- The Emblem of St. John's Preparatory School

Location
- 21 Fisher Avenue, Rolf Valley, Borrowdale Harare Zimbabwe
- 17°45′51″S 31°06′38″E﻿ / ﻿17.7641784°S 31.1104429°E

Information
- Type: Independent, preparatory school
- Motto: Dominus Pastor (Latin: The Lord is my Shepherd)
- Founded: 1956
- Founders: Peter Hickman; Barbara Hickman;
- Oversight: St. John's Educational Trust
- Headmistress: Janine Harvey
- Gender: Boys
- Age: 5 to 12
- Enrollment: 552 (2015)
- Campus type: Suburban
- Colours: Grey, Green, Gold
- Tuition: US$3.500.00
- Feeder to: St.
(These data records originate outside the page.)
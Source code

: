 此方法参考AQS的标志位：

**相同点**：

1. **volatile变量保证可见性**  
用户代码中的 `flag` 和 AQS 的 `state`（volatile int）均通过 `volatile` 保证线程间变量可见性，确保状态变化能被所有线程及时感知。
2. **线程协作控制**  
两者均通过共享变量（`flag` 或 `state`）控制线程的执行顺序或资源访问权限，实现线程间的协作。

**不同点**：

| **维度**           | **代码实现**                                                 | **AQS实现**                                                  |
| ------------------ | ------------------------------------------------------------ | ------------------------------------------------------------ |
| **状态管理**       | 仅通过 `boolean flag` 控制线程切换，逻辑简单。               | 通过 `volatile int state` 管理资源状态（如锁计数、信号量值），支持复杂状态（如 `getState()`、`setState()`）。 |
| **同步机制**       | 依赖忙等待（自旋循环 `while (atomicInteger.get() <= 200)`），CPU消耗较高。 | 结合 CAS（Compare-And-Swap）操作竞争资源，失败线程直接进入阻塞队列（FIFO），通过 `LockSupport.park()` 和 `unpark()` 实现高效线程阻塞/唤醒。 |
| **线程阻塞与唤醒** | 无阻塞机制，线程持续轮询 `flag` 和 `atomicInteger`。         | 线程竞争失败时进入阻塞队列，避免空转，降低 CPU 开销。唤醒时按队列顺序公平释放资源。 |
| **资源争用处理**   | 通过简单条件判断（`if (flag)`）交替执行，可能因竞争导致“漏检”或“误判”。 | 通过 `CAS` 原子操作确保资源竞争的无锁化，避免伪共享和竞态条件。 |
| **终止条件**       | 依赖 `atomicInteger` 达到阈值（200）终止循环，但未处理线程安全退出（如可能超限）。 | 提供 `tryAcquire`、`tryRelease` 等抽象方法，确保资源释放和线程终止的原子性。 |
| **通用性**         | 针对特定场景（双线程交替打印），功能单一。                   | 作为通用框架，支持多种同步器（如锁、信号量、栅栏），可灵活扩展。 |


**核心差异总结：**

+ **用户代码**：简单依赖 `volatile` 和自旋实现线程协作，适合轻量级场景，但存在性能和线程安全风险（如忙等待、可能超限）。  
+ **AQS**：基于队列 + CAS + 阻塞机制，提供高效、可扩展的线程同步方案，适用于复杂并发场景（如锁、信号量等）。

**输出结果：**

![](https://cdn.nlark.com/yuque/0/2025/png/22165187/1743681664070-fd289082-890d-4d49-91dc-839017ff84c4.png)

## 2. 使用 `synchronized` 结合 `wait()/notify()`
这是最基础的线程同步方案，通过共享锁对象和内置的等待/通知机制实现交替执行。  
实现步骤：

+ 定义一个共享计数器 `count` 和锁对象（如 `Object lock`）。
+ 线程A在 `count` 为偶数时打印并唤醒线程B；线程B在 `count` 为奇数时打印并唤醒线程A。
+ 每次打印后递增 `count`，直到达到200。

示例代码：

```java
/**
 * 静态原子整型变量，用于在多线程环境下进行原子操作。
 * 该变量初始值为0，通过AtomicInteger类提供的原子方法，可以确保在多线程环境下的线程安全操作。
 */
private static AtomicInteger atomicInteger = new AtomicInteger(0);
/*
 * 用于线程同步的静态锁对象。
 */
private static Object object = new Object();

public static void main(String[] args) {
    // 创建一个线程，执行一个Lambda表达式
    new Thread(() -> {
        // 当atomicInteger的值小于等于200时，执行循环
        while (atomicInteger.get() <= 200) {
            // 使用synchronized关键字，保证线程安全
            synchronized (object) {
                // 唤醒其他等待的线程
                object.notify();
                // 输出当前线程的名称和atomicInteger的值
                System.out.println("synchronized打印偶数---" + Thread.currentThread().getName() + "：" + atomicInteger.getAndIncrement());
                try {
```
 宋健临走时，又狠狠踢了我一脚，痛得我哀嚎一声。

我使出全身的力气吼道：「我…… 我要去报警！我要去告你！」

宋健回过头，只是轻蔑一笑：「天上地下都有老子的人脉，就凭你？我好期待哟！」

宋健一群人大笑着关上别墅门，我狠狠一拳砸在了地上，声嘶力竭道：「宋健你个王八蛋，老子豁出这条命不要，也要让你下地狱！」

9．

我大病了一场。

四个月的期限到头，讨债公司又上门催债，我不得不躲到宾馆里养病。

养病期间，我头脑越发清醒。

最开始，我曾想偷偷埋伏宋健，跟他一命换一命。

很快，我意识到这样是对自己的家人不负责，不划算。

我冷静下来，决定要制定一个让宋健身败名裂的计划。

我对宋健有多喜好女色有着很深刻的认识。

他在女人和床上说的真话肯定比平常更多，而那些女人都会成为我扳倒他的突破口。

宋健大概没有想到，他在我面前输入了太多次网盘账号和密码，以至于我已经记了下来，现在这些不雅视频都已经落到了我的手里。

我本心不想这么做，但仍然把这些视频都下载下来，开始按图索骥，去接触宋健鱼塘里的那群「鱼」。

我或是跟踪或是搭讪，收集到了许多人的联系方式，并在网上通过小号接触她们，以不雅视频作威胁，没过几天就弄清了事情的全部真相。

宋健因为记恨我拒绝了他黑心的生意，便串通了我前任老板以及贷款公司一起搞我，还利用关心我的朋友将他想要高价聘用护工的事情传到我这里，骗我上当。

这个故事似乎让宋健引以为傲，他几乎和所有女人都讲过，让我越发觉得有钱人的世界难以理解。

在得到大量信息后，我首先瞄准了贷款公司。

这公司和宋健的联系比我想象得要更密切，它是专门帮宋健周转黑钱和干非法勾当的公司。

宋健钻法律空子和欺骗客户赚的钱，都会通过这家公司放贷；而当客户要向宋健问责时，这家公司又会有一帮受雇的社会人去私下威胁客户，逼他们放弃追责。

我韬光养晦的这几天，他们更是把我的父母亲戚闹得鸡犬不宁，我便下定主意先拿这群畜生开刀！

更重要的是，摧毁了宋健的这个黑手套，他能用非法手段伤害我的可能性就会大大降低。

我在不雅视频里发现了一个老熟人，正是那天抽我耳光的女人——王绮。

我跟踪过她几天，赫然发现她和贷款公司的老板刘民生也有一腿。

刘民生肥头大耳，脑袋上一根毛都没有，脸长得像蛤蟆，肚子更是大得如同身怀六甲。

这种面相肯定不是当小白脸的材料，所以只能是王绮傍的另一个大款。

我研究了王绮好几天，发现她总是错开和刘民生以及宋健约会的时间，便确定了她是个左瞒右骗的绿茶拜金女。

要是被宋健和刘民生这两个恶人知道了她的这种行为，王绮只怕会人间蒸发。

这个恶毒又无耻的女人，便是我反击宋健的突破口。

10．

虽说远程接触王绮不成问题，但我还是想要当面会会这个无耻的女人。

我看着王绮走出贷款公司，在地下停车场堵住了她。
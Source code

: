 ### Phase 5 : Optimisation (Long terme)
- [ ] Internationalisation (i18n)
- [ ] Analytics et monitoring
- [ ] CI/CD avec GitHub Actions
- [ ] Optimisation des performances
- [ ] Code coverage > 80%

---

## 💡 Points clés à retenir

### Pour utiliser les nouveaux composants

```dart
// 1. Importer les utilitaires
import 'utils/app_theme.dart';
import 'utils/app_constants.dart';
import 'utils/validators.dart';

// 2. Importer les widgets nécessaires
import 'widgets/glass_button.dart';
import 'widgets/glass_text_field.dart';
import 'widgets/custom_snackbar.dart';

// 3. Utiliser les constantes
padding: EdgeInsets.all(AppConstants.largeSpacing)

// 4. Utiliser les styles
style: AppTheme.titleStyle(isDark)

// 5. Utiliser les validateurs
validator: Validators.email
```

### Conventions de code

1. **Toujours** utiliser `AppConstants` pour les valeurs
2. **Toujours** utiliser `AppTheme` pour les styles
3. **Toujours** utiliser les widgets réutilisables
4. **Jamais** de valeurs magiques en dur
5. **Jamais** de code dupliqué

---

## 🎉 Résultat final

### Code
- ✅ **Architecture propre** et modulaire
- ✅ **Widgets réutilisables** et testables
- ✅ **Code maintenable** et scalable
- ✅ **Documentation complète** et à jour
John's College
- Affiliations: ATS
- Website: www.stjohns.co.zw
- ↑ Termly fees, the year has 3 terms.;

= St. John's Preparatory School (Harare) =

St. John's Preparatory School is an independent, preparatory day school for boys aged 5 to 12 in Borrowdale, Harare, Zimbabwe. The school is owned and governed by the St. John's Educational Trust, as is St. John's College.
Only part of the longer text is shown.